Task details
Your response must be made up of each line in the data below that contains the string "será".

Data for the task

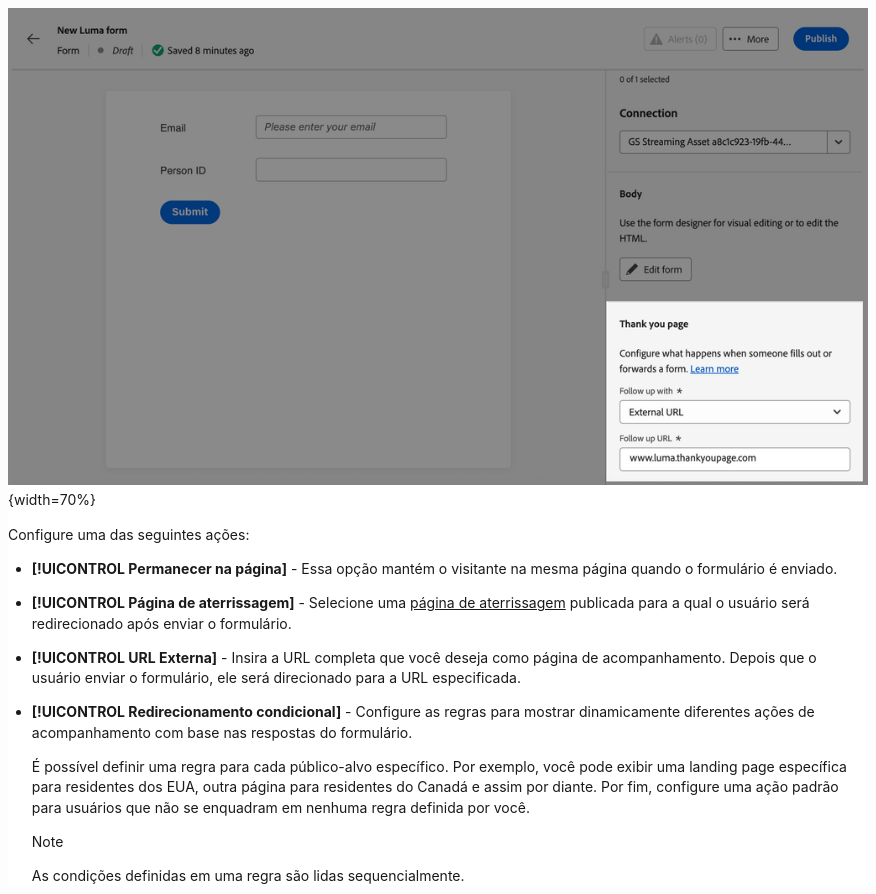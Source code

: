 ![](assets/lp_create-form-thank-you.png){width=70%}

Configure uma das seguintes ações:

* **[!UICONTROL Permanecer na página]** - Essa opção mantém o visitante na mesma página quando o formulário é enviado.
* **[!UICONTROL Página de aterrissagem]** - Selecione uma [página de aterrissagem](create-lp.md) publicada para a qual o usuário será redirecionado após enviar o formulário.
* **[!UICONTROL URL Externa]** - Insira a URL completa que você deseja como página de acompanhamento. Depois que o usuário enviar o formulário, ele será direcionado para a URL especificada.
* **[!UICONTROL Redirecionamento condicional]** - Configure as regras para mostrar dinamicamente diferentes ações de acompanhamento com base nas respostas do formulário.

  É possível definir uma regra para cada público-alvo específico. Por exemplo, você pode exibir uma landing page específica para residentes dos EUA, outra página para residentes do Canadá e assim por diante. Por fim, configure uma ação padrão para usuários que não se enquadram em nenhuma regra definida por você.

  >[!NOTE]
  >
  >As condições definidas em uma regra são lidas sequencialmente.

Written solution
* **[!UICONTROL Página de aterrissagem]** - Selecione uma [página de aterrissagem](create-lp.md) publicada para a qual o usuário será redirecionado após enviar o formulário.
* **[!UICONTROL URL Externa]** - Insira a URL completa que você deseja como página de acompanhamento. Depois que o usuário enviar o formulário, ele será direcionado para a URL especificada.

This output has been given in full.